───── Study material ─────

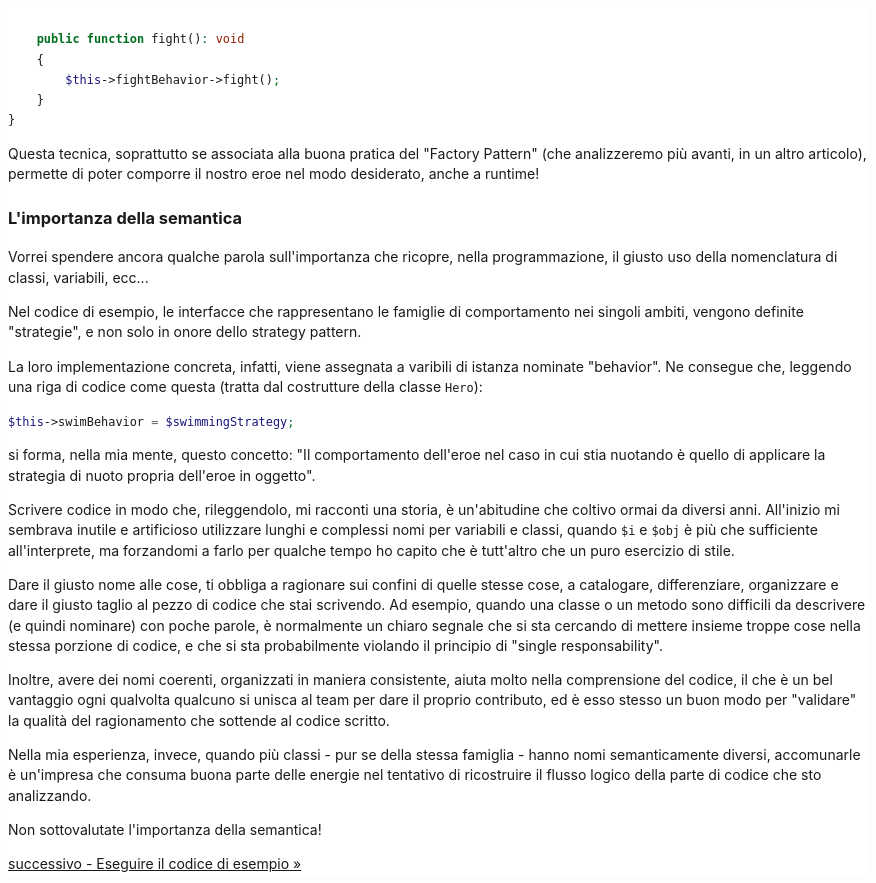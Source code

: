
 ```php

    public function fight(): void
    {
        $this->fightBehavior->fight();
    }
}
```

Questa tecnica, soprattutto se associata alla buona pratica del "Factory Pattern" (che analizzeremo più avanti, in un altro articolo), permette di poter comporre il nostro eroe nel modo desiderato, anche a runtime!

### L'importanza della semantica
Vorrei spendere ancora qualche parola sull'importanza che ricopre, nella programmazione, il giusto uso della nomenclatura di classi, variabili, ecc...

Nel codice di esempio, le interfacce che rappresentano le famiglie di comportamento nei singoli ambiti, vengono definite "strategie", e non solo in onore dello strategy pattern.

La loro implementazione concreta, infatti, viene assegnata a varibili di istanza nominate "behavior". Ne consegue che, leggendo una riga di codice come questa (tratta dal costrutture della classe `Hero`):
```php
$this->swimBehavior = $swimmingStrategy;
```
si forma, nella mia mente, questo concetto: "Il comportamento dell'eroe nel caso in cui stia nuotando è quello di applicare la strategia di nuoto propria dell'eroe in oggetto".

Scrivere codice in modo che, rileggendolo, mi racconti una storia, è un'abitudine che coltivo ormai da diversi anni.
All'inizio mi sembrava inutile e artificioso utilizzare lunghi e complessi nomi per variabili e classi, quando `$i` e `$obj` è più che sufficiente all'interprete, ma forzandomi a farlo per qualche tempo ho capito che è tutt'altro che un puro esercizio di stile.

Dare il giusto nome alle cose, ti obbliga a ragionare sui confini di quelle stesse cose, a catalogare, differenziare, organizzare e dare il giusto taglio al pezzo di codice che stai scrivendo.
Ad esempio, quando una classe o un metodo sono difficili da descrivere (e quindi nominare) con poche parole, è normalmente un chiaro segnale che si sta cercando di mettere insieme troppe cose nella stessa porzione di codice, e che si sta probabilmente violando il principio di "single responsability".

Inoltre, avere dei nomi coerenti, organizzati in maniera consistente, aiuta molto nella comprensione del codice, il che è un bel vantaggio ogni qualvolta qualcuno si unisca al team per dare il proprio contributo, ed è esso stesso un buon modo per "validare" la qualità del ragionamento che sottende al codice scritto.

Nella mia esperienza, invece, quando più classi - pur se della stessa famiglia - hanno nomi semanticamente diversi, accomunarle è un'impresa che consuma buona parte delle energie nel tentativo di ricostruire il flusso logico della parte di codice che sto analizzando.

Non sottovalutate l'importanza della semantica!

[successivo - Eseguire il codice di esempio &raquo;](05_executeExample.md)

─────
───── Study material ─────

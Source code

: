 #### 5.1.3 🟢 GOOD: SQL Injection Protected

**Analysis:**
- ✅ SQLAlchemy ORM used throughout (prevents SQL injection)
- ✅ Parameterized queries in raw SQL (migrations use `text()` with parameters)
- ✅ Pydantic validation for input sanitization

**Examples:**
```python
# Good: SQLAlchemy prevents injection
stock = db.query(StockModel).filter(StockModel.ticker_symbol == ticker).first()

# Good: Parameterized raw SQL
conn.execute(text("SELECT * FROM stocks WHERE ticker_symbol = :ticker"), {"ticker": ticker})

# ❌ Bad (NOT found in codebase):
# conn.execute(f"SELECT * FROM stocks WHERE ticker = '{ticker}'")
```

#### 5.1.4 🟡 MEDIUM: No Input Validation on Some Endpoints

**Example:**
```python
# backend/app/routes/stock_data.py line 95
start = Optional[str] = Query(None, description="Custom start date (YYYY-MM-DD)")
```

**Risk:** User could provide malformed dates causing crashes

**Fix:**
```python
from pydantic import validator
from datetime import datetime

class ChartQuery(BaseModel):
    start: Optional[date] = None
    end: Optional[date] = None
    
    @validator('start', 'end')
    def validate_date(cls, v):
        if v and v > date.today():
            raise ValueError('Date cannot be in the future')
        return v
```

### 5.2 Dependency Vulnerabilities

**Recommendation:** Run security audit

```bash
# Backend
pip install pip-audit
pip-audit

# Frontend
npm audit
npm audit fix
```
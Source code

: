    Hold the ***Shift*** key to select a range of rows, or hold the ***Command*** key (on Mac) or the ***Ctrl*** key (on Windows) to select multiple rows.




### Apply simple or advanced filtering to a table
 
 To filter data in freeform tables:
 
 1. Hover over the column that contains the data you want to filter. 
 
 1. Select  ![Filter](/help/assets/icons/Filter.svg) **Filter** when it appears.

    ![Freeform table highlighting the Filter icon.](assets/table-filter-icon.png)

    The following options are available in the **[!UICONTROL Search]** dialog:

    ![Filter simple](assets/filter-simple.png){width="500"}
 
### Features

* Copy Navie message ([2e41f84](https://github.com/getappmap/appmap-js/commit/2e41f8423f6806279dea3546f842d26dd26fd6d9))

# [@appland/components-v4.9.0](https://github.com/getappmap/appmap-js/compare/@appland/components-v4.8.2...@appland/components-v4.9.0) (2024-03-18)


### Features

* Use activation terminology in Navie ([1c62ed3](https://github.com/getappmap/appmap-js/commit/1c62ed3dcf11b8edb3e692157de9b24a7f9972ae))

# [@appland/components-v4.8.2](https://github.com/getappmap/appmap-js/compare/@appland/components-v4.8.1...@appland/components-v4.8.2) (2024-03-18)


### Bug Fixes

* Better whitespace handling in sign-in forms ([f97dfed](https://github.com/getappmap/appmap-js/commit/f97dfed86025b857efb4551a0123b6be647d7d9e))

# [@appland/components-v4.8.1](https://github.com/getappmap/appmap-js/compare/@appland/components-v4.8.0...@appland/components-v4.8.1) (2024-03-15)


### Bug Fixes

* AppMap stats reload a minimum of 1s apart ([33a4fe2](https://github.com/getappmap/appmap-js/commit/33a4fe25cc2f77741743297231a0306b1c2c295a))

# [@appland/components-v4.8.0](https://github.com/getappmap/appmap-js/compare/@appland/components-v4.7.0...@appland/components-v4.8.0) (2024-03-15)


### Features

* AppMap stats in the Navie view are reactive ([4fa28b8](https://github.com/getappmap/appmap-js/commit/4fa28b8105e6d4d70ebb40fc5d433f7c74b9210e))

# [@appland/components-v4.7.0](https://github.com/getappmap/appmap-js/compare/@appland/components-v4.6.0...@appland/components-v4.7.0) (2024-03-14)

─────

Read through the entries above, and wherever a line holds the string "text", copy it.

### Solution
- ✅ Parameterized queries in raw SQL (migrations use `text()` with parameters)
conn.execute(text("SELECT * FROM stocks WHERE ticker_symbol = :ticker"), {"ticker": ticker})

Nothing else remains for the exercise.